The UN says access to hygience and sanitation facilities is key to achieving SDGs. Photo: UN Water/Twitter

By Abdulwasiu Hassan

Toilet euphemisms litter the world of slang. From the staid "Necessary House" to the strange Scottish coinage "Shankie and Cludgie."

Whatever your choice of colloquialism, the universal truth of the matter is that toilet has if not the most favourite then an irreplaceable place in our lives. Exactly why public toilets are big business in Africa and other places.

Nigeria needs at least 11 million public toilets from now till 2025, or 3.9 million toilets every year, for it to be able to end open defecation, one of the key United Nations Sustainable Development Goals.

"Toilet-business owners are the answer to the pressing national sanitation emergency," Dr Jane Bevan, UNICEF Nigeria's chief of Water, Sanitation and Hygiene (WASH), said at a toilet business owners' conference held recently in the capital city of Abuja.

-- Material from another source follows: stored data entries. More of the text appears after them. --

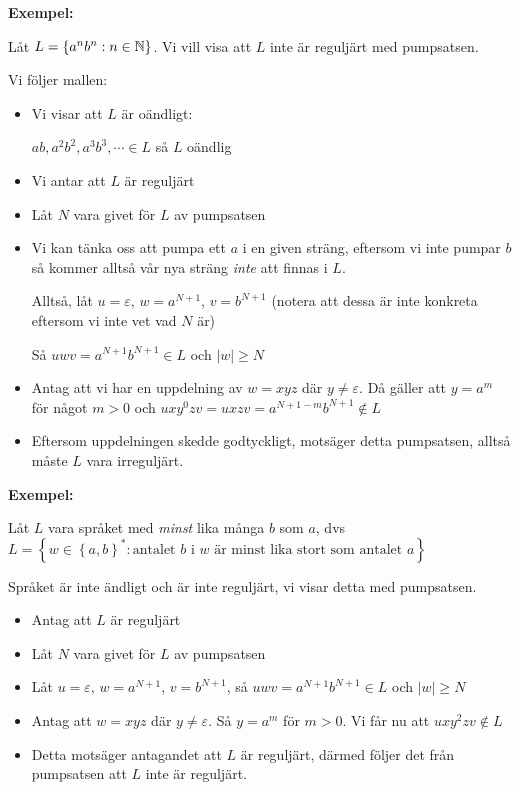 \par\bigskip
\noindent\textbf{Exempel:}\par
\noindent Låt $L = \left\{a^nb^n:n\in\mathbb{N}\right\}$. Vi vill visa att $L$ inte är reguljärt med pumpsatsen.
\par\bigskip
\noindent Vi följer mallen:
\begin{itemize}
  \item Vi visar att $L$ är oändligt:\par
    $ab, a^2b^2,a^3b^3,\cdots\in L$ så $L$ oändlig\par
  \item Vi antar att $L$ är reguljärt
  \item Låt $N$ vara givet för $L$ av pumpsatsen
  \item Vi kan tänka oss att pumpa ett $a$ i en given sträng, eftersom vi inte pumpar $b$ så kommer alltså vår nya sträng \textit{inte} att finnas i $L$.\par
    \noindent Alltså, låt $u=\varepsilon$, $w=a^{N+1}$, $v=b^{N+1}$ (notera att dessa är inte konkreta eftersom vi inte vet vad $N$ är)\par
    \noindent Så $uwv = a^{N+1}b^{N+1}\in L$ och $\left|w\right|\geq N$\par
  \item Antag att vi har en uppdelning av $w = xyz$ där $y\neq\varepsilon$. Då gäller att $y=a^m$ för något $m>0$ och $uxy^0zv=uxzv=a^{N+1-m}b^{N+1}\notin L$
  \item Eftersom uppdelningen skedde godtyckligt, motsäger detta pumpsatsen, alltså måste $L$ vara irreguljärt.  
\end{itemize}
\par\bigskip
\noindent\textbf{Exempel:}\par
\noindent Låt $L$ vara språket med \textit{minst} lika många $b$ som $a$, dvs $L = \left\{w\in\left\{a,b\right\}^*: \text{antalet $b$ i $w$ är minst lika stort som antalet $a$}\right\}$
\par\bigskip
\noindent Språket är inte ändligt och är inte reguljärt, vi visar detta med pumpsatsen. 
\begin{itemize}
  \item Antag att $L$ är reguljärt
  \item Låt $N$ vara givet för $L$ av pumpsatsen
  \item Låt $u=\varepsilon$, $w=a^{N+1}$, $v = b^{N+1}$, så $uwv = a^{N+1}b^{N+1}\in L$ och $\left|w\right|\geq N$
  \item Antag att $w=xyz$ där $y\neq\varepsilon$. Så $y=a^m$ för $m>0$. Vi får nu att $uxy^2zv\notin L$ 
  \item Detta motsäger antagandet att $L$ är reguljärt, därmed följer det från pumpsatsen att $L$ inte är reguljärt.
\end{itemize}\par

Adamu Umar, who operates a commercial toilet in a community on the outskirts of Abuja, is one of the many business owners trying to help fill the gap and push Nigeria closer to the goal of ending open defecation.

Umar ventured into the business about 20 years ago after seeing his brother make a success of his toilet initiative. Abuja's informal settlements that house thousands of informal workers and others seeking greener pastures meant that the opportunity was always there.

Lack of access to toilets contributes to spread of diseases. Photo: Reuters

But just when Umar's foray into the field was beginning to pay dividends, his first public convenience venture hit a roadblock.

The building housing the toilet was among those demolished by the Federal Capital Territory Administration for being built without approval sometime after 2000.

Opportunities

Public toilets are a business opportunity waiting to be explored not just in Nigeria. Several countries of Sub-Saharan Africa are facing an acute shortage of toilets, which poses a threat to their ability to meet the target of ending open defecation by 2025.

"Open defecation contaminates sources of drinking water and spreads diseases such as cholera, diarrhoea and dysentery. The World Health Organisation estimates that inadequate sanitation causes 432,000 diarrhoeal deaths annually," according to the World Bank.

An estimated 779 million people in Africa still lack access to basic sanitation services such as safe toilets, WHO's regional director for Africa, Dr Matshidiso Moeti, said on World Toilet Day last year.

UNICEF data shows that about 71% of people in Niger Republic practise practise open defecation. Overall, 122 million people in West and Central Africa have no choice but to defecate in the open.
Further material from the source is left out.